Exercise requirements
Please return each record exactly as it stands.

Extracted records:
---------------

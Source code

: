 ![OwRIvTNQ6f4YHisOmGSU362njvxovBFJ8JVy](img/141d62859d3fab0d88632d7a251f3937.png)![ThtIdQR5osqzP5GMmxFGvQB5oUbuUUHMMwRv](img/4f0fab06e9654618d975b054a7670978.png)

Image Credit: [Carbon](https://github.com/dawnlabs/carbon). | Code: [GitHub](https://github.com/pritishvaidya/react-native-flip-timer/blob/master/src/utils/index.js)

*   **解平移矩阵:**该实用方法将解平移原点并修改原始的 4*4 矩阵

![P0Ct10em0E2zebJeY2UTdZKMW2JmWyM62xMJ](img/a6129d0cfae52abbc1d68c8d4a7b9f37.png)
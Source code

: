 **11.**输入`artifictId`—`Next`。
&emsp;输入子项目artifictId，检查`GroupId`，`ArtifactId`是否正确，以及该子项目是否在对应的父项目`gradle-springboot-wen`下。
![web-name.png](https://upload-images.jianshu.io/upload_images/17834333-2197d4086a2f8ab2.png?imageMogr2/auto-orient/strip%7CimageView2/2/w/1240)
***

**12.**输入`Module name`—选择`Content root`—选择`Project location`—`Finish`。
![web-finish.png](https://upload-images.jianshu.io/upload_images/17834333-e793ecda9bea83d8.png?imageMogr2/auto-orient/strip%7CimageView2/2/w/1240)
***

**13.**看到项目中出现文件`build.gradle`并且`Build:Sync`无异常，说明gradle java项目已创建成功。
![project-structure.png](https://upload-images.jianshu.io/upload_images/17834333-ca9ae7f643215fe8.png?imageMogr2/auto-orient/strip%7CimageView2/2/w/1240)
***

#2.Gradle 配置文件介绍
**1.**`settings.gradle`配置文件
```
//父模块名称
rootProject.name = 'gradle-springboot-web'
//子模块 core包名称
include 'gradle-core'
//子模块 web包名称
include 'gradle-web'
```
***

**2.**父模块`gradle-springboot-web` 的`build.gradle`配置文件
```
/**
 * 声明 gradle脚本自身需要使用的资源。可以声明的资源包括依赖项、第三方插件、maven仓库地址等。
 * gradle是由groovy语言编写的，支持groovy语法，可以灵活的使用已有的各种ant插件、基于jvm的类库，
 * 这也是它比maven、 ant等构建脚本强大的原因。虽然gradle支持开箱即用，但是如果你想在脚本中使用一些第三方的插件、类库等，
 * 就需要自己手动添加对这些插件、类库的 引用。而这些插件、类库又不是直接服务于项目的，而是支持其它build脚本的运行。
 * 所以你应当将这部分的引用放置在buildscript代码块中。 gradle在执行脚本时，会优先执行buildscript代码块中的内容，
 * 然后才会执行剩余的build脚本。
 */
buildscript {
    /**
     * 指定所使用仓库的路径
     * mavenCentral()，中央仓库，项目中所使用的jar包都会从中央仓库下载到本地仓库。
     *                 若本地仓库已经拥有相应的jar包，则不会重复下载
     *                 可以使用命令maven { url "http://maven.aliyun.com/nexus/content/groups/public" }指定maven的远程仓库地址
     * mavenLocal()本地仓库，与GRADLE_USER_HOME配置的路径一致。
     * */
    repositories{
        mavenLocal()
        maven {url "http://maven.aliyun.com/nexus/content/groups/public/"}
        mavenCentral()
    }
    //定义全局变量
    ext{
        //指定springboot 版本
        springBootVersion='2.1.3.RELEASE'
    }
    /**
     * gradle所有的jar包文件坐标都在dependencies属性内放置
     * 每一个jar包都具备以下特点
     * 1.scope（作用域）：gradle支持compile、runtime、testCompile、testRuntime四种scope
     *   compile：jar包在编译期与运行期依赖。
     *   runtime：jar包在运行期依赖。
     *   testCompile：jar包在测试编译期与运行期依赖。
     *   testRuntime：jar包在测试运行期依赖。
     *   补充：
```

---------------

Answer box
Source code

: ![OwRIvTNQ6f4YHisOmGSU362njvxovBFJ8JVy](img/141d62859d3fab0d88632d7a251f3937.png)![ThtIdQR5osqzP5GMmxFGvQB5oUbuUUHMMwRv](img/4f0fab06e9654618d975b054a7670978.png)

Image Credit: [Carbon](https://github.com/dawnlabs/carbon). | Code: [GitHub](https://github.com/pritishvaidya/react-native-flip-timer/blob/master/src/utils/index.js)

*   **解平移矩阵:**该实用方法将解平移原点并修改原始的 4*4 矩阵

![P0Ct10em0E2zebJeY2UTdZKMW2JmWyM62xMJ](img/a6129d0cfae52abbc1d68c8d4a7b9f37.png)
Source code

: **11.**输入`artifictId`—`Next`。
&emsp;输入子项目artifictId，检查`GroupId`，`ArtifactId`是否正确，以及该子项目是否在对应的父项目`gradle-springboot-wen`下。
![web-name.png](https://upload-images.jianshu.io/upload_images/17834333-2197d4086a2f8ab2.png?imageMogr2/auto-orient/strip%7CimageView2/2/w/1240)
***

**12.**输入`Module name`—选择`Content root`—选择`Project location`—`Finish`。
![web-finish.png](https://upload-images.jianshu.io/upload_images/17834333-e793ecda9bea83d8.png?imageMogr2/auto-orient/strip%7CimageView2/2/w/1240)
***

**13.**看到项目中出现文件`build.gradle`并且`Build:Sync`无异常，说明gradle java项目已创建成功。
![project-structure.png](https://upload-images.jianshu.io/upload_images/17834333-ca9ae7f643215fe8.png?imageMogr2/auto-orient/strip%7CimageView2/2/w/1240)
***

#2.Gradle 配置文件介绍
**1.**`settings.gradle`配置文件
```
//父模块名称
rootProject.name = 'gradle-springboot-web'
//子模块 core包名称
include 'gradle-core'
//子模块 web包名称
include 'gradle-web'
```
***

**2.**父模块`gradle-springboot-web` 的`build.gradle`配置文件
```
/**
 * 声明 gradle脚本自身需要使用的资源。可以声明的资源包括依赖项、第三方插件、maven仓库地址等。
 * gradle是由groovy语言编写的，支持groovy语法，可以灵活的使用已有的各种ant插件、基于jvm的类库，
 * 这也是它比maven、 ant等构建脚本强大的原因。虽然gradle支持开箱即用，但是如果你想在脚本中使用一些第三方的插件、类库等，
 * 就需要自己手动添加对这些插件、类库的 引用。而这些插件、类库又不是直接服务于项目的，而是支持其它build脚本的运行。
 * 所以你应当将这部分的引用放置在buildscript代码块中。 gradle在执行脚本时，会优先执行buildscript代码块中的内容，
 * 然后才会执行剩余的build脚本。
 */
buildscript {
    /**
     * 指定所使用仓库的路径
     * mavenCentral()，中央仓库，项目中所使用的jar包都会从中央仓库下载到本地仓库。
     *                 若本地仓库已经拥有相应的jar包，则不会重复下载
     *                 可以使用命令maven { url "http://maven.aliyun.com/nexus/content/groups/public" }指定maven的远程仓库地址
     * mavenLocal()本地仓库，与GRADLE_USER_HOME配置的路径一致。
     * */
    repositories{
        mavenLocal()
        maven {url "http://maven.aliyun.com/nexus/content/groups/public/"}
        mavenCentral()
    }
    //定义全局变量
    ext{
        //指定springboot 版本
        springBootVersion='2.1.3.RELEASE'
    }
    /**
     * gradle所有的jar包文件坐标都在dependencies属性内放置
     * 每一个jar包都具备以下特点
     * 1.scope（作用域）：gradle支持compile、runtime、testCompile、testRuntime四种scope
     *   compile：jar包在编译期与运行期依赖。
     *   runtime：jar包在运行期依赖。
     *   testCompile：jar包在测试编译期与运行期依赖。
     *   testRuntime：jar包在测试运行期依赖。
     *   补充：
```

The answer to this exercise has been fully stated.